Morung Express News
Dimapur | October 9
The National Institute of Technology (NIT) Nagaland today managed to resolve a students’ fight that was promising to take an ugly turn.
“11 first year students got into a fight on Friday, October 5. They have, however, owned up to their mistakes and been penalized with a week-long academic expulsion from hostel and classes,” said NIT Nagaland Registrar, Binod Doley while speaking to The Morung Express.
Two other senior students, he informed, have also been penalized by the Institute’s disciplinary committee—one with a complete semester expulsion from the hostel and another with a strict warning—for “misbehaving with the committee and instigating,” said Doley.
This is the third time this semester that such a fight has broken out among students at NIT Nagaland, allegedly along ‘local-nonlocal’ lines. Some students of NIT Nagaland began an agitation on Monday morning demanding that central security forces, particularly the Central Industrial Security Forces, be deployed on campus to ensure their safety.

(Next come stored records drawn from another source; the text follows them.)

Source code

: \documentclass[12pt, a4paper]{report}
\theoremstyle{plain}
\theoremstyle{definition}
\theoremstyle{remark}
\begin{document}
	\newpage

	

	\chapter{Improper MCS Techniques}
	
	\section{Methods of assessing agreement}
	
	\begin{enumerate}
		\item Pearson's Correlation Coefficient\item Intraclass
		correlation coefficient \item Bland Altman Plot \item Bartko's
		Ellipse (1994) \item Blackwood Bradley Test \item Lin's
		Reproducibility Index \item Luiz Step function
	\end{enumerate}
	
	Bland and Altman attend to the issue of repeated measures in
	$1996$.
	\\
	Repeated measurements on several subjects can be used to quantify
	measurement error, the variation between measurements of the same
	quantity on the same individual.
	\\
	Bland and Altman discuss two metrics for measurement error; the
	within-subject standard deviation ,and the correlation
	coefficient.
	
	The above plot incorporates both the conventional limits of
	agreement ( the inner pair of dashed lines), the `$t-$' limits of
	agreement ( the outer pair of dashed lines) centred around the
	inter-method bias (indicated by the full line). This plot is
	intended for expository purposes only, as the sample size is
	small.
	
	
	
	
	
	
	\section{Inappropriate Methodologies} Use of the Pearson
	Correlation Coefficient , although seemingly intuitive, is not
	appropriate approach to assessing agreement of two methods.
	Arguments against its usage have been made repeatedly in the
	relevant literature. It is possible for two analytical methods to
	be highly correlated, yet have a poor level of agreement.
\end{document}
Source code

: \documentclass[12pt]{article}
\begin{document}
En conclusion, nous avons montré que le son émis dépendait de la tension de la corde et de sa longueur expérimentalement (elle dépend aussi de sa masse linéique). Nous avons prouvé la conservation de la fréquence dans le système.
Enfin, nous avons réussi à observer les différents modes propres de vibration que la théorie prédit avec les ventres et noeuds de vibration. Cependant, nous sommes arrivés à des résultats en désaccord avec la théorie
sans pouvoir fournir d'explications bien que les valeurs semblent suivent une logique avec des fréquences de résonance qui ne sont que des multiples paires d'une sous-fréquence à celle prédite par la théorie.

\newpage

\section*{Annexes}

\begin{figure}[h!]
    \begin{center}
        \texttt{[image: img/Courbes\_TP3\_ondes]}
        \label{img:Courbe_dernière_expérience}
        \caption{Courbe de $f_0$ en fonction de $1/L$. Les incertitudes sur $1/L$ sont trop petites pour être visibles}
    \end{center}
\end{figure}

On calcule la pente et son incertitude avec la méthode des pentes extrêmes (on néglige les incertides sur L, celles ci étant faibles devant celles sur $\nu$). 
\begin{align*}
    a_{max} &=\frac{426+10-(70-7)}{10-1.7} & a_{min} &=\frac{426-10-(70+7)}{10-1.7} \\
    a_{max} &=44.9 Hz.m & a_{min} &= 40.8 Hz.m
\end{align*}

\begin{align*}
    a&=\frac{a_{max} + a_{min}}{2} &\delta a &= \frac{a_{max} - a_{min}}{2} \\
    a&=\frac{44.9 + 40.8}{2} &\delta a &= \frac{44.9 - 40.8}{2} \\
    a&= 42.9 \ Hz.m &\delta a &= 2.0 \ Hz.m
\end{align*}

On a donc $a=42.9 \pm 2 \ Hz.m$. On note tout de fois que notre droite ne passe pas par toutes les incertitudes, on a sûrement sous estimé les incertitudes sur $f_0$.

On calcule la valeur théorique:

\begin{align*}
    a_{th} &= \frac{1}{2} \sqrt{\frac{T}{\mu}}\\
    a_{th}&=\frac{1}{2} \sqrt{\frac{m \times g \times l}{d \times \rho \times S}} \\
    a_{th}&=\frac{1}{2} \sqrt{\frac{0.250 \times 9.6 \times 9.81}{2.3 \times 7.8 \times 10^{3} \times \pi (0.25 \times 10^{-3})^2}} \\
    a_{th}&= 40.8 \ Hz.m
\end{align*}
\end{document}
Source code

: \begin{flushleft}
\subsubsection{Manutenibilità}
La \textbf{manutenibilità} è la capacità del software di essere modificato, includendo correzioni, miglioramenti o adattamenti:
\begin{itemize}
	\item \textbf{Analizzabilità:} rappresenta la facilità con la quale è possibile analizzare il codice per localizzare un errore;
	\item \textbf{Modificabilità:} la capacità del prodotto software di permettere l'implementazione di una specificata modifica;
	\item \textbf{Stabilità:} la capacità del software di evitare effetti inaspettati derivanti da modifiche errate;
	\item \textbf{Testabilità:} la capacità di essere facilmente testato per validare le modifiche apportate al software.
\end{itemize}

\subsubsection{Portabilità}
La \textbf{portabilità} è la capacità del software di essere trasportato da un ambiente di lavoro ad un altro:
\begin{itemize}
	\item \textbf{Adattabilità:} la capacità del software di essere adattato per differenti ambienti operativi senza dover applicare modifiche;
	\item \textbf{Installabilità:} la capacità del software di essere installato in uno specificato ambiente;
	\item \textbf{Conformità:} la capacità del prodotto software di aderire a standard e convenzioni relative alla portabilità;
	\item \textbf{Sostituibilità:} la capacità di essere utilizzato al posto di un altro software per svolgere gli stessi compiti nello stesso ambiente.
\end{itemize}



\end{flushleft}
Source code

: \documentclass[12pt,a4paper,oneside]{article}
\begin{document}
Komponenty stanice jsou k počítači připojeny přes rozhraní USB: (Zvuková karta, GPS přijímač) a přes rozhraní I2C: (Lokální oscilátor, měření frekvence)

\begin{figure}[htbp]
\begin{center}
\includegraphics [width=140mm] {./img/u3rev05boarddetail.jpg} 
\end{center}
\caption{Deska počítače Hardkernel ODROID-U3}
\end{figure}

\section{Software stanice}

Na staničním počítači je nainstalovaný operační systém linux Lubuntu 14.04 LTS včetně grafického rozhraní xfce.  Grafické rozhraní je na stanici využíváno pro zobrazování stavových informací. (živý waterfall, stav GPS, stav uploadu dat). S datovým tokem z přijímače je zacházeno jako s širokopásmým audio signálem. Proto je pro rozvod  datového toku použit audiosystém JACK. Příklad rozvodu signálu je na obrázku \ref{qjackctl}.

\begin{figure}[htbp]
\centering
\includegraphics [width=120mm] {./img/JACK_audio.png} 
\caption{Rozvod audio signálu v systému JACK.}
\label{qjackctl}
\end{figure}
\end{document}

“The fight started between locals and non-locals but took an ugly turn because the administration was unable to resolve the issues over the past few months,” said an NIT student from outside Nagaland on the condition of anonymity. While the student maintained that they had no desire to militarize the campus with central security forces, the students were hoping their presence would work as a “deterrent” to avoid such incidents.
Thankfully, “We cannot allow any police or security forces on our small campus with 500 students on it. We will ensure the safety of students,” maintained the NIT Nagaland Registrar.
To resolve issues of such nature, the NIT will also set up a coordination committee consisting of students and the administration since the Institute does not allow unionizing of students to address such issues either.
A faculty of NIT maintained that the fight was more of a scuffle among students that certainly does not need the intervention of central security forces. The Institute has a 50-50 ratio of students from inside and outside Nagaland. “We will address issues of discrimination, if any,” affirmed the faculty member.